A New Mechanism for Amyloid-beta Induction of iNOS: Vitamin D-VDR Pathway Disruption
Abstract
The inflammatory process in Alzheimer's disease (AD) has been suggested to include oxidative and nitrosative damage caused by elevated levels of nitric oxide (NO) and inducible nitric oxide synthase (iNOS). Here, we investigated iNOS expression in cortical neurons following amyloid-beta (A beta) treatment, vitamin D treatment, A beta combined with vitamin D treatment, and vitamin D signaling disruption via silencing of nuclear (vitamin D receptor-VDR) or membrane vitamin D (1,25-MARRS) receptors. We observed that A beta induced iNOS expression. Vitamin D prevented A beta-induced cytotoxicity and iNOS upregulation in cortical neurons. Our silencing experiments suggest that vitamin D regulates iNOS via VDR, not 1,25-MARRS, in cortical neurons.
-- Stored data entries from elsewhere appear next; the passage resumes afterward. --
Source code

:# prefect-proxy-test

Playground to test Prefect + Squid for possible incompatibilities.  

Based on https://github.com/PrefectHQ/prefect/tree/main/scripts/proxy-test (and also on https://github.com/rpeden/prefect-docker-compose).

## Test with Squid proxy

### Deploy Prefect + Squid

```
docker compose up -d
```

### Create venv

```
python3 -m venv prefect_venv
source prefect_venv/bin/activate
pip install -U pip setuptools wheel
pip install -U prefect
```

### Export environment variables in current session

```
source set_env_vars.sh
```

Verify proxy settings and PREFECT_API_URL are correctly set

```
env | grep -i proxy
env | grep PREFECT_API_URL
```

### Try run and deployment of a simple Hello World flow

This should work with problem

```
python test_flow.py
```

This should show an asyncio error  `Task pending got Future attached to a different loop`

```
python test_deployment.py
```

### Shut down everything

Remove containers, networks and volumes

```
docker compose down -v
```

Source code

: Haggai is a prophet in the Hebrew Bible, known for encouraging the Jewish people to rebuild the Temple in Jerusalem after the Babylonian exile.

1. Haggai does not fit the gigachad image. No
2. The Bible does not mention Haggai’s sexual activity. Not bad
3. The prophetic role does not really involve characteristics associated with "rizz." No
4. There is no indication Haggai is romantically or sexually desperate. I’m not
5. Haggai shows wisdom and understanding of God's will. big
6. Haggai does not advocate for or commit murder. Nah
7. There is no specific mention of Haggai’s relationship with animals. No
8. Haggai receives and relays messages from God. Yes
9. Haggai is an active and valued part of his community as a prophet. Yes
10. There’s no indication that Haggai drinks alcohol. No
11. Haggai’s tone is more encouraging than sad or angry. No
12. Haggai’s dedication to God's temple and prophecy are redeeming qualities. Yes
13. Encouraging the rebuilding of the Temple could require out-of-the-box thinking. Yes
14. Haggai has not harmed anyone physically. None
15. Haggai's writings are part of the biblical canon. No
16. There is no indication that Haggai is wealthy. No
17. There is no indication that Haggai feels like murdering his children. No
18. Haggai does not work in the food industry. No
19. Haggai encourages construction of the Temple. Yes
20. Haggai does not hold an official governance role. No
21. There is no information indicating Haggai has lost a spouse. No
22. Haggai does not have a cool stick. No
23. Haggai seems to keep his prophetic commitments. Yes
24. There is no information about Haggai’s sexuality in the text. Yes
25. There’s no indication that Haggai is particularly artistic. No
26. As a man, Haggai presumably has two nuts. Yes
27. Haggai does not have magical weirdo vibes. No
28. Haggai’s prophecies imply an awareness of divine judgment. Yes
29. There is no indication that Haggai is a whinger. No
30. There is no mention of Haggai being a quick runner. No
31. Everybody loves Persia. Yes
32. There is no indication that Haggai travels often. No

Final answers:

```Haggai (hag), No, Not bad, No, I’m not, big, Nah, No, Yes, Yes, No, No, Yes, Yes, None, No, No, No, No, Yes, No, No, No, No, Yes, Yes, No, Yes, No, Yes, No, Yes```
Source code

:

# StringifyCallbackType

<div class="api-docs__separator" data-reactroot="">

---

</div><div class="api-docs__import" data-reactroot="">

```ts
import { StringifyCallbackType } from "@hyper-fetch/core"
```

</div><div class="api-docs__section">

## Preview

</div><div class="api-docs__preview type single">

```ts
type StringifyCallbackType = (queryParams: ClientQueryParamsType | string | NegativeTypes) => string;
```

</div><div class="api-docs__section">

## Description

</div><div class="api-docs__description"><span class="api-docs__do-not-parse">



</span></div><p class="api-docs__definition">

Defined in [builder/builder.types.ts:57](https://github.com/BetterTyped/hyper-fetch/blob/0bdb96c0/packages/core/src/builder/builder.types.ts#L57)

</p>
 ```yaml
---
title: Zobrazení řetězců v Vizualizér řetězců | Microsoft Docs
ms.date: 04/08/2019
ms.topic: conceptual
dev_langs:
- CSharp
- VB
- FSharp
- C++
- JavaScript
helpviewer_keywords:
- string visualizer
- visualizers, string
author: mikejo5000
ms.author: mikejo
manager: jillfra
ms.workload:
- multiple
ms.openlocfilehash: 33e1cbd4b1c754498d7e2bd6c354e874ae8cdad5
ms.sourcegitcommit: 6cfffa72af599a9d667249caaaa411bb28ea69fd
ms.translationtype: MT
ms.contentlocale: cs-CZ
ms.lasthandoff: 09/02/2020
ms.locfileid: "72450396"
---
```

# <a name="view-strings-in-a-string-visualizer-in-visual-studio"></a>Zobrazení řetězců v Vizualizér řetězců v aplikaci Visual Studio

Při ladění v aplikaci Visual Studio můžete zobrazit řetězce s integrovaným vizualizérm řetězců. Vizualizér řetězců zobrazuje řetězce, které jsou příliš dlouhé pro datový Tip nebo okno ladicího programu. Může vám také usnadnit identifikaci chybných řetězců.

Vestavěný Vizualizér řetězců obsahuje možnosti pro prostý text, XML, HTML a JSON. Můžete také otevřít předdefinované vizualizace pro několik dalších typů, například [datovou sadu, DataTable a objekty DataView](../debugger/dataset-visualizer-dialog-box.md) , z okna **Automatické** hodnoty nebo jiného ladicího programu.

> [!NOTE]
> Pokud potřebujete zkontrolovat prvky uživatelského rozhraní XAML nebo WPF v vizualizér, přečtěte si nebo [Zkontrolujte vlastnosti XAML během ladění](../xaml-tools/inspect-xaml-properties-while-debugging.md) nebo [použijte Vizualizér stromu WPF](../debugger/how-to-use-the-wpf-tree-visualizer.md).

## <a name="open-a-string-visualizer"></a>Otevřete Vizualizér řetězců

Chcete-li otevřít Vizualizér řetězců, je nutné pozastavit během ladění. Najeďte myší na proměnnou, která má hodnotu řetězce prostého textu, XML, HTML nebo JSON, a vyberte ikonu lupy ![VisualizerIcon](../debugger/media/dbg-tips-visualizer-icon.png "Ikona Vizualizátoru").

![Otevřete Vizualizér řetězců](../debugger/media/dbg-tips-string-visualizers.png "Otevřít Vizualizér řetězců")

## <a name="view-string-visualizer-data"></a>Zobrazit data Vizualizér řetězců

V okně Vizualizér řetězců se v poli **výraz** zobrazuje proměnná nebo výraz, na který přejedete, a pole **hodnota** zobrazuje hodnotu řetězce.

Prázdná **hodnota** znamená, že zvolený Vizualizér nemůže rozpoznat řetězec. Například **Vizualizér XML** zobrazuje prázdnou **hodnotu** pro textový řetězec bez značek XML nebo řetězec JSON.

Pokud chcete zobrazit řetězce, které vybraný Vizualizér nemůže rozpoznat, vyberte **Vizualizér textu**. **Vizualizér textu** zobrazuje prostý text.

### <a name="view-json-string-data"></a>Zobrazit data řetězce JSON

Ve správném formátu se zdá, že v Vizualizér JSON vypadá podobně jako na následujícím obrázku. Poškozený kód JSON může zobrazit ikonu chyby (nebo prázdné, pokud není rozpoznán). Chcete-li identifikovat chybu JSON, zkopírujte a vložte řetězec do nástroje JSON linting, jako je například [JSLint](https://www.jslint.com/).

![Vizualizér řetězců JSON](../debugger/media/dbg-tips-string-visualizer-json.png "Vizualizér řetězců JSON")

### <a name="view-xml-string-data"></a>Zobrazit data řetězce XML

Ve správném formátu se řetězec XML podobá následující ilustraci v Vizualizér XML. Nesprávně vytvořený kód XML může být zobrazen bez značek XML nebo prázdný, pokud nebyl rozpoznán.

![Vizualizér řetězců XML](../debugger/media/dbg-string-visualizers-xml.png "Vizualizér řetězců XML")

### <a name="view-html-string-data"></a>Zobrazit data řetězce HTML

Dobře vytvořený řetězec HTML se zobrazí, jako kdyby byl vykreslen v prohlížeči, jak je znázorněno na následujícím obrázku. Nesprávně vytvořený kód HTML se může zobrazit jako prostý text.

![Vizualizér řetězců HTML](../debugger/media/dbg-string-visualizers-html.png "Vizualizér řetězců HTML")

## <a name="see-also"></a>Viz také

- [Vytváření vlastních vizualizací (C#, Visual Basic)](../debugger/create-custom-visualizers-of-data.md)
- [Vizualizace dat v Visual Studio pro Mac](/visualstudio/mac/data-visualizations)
Consequently, VDR absence induces iNOS expression in either the absence or presence of A beta. While our previous work demonstrates that A beta pathology includes VDR suppression, our present work demonstrates that A beta induces iNOS and that this effect is mediated via disruption of the vitamin D-VDR pathway. These data suggest the existence of crosstalk between A beta pathology and VDR. Thus, vitamin D supplementation should be considered a candidate in both the treatment and prevention of AD.